There is a solution, however, and it’s one that hit a high gear 50 years ago only to peter out in the wake of our more recent passion for unregulated free markets — consumer protection laws that dictate what terms can and cannot be imposed on consumers. As the situation now stands, we are left with a patchwork effort to find traditional contract rules to come up with fair results (such as invalidating mandatory arbitration clauses that deprive consumers of any meaningful remedies for wrongdoing by online sellers).
In the meantime, I can only repeat what I wrote the other day:
Online sellers: if you want to be maximize the likelihood your agreements are enforceable, do what most online sites do — require your customers to click on a button that expresses their agreement before the transaction is complete.
Online buyers: be careful. Don’t believe that you’re getting what you think you’re getting. You’re only getting what the fine print says you’re getting.
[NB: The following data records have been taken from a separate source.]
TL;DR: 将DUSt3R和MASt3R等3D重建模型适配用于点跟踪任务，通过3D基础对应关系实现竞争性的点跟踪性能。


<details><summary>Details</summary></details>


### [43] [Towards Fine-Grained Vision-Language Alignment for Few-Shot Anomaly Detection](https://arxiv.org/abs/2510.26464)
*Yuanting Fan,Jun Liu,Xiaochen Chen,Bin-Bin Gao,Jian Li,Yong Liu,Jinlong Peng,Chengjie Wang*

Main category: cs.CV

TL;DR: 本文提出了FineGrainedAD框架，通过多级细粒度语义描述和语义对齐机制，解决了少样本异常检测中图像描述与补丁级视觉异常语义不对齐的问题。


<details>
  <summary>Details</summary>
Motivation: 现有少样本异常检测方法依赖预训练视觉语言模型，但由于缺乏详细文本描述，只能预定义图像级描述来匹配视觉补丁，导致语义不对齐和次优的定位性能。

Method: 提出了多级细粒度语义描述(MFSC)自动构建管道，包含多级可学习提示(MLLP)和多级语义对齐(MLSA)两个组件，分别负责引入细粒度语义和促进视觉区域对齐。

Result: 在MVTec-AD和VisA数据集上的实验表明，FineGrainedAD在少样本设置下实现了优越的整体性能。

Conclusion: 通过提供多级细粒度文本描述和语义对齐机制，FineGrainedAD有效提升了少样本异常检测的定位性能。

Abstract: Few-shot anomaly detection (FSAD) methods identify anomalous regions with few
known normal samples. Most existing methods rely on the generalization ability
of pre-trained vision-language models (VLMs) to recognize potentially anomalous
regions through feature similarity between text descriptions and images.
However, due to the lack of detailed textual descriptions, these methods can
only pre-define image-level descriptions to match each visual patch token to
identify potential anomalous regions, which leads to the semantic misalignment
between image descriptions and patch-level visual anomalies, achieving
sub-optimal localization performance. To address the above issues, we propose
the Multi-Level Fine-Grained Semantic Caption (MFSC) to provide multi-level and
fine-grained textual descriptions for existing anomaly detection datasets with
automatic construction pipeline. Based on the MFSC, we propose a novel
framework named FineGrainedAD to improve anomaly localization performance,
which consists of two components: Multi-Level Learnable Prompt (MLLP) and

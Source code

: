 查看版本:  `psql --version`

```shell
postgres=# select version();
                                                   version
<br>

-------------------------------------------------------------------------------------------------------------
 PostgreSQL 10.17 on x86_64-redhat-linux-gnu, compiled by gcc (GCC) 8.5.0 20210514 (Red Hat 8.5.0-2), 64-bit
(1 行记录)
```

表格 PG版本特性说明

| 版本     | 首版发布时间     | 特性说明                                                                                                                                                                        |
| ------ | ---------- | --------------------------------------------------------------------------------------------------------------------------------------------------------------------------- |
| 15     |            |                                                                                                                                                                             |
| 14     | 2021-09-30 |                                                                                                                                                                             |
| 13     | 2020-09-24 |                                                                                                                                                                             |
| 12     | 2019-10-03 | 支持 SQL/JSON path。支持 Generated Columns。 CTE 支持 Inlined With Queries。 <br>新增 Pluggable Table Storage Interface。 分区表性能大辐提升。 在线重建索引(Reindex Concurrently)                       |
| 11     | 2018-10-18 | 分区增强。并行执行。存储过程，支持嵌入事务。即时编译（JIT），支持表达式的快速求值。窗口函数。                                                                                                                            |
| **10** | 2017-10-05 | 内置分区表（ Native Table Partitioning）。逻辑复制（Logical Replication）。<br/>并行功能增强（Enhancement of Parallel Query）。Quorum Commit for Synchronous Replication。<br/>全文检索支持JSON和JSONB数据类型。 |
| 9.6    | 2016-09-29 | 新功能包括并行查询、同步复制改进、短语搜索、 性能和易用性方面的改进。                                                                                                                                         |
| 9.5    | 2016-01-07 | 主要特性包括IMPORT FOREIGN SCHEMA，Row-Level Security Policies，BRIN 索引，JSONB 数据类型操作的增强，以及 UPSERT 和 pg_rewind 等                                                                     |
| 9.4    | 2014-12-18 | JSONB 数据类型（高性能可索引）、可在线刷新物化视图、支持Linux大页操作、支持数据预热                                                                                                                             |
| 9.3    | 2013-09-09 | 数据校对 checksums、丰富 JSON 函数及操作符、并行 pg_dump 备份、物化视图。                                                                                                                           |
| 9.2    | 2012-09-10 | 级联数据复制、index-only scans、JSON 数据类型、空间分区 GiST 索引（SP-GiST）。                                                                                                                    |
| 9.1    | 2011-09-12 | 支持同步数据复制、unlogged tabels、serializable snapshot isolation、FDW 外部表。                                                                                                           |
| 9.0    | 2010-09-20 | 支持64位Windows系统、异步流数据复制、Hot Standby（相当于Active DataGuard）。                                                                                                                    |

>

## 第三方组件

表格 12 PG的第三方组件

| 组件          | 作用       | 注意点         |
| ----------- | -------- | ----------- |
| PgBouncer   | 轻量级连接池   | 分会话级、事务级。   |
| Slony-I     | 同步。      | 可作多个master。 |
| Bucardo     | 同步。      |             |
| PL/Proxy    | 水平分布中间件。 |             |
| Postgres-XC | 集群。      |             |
But if you do get screwed, remember too that even when you sign something it might be so unfair it is unenforceable.
Again, let’s give more attention to individual justice and less devotion to abstract rules
The hope for the Obama administration I expressed in my post last Thursday was that it would promote a legal culture in which courts would begin to pay more attention to the justice required in individual cases rather than, as has been increasingly true over the last thirty years, feel increasingly bound to abstract interpretations of language that lead to plainly unjust results. My focus in that post was on statutory interpretation, but the same sentiment applies to the interpretation of contract language, as Ralph James Mooney made clear in The New Conceptualism in Contract Law, 74 Or. L.Rev. 1131, 1170-1171 (1995). Mooney also noted, as I implied in last Thursday’s post, that the new focus on abstract rules and language at the expense of just results in individual cases invariably favors moneyed corporate interests:
Just as they have in contract formation disputes, American courts recently have embraced far more conceptualist approaches to contract interpretation issues. They [exalt] the written word over the parties’ actual . . . agreement. They exercise their pre-modern faith in the objectivity of language, and overturn jury verdicts, by applying classical interpretive rules like ”plain meaning,” ”four corners,” and interpretation as a ”matter of law.” In general, American courts the past dozen years have moved noticeably away from the most fundamental theorem of contract interpretation, that the law should enforce the parties’ intention, toward a more abstract, disembodied inquiry, resembling, what should the parties have meant when they signed this form contract? In addition, this intellectual regression once again has had important political consequences. . . . Notice that, as in formation cases, it is almost invariably a seller, a bank, an employer, or . . . an insurer that benefits from the New Conceptualism in contract interpretation. This judicial tilt away from underdogs, back toward the privileged beneficiaries of classical contract law, is, of course, the New Conceptualism’s most troubling feature of all.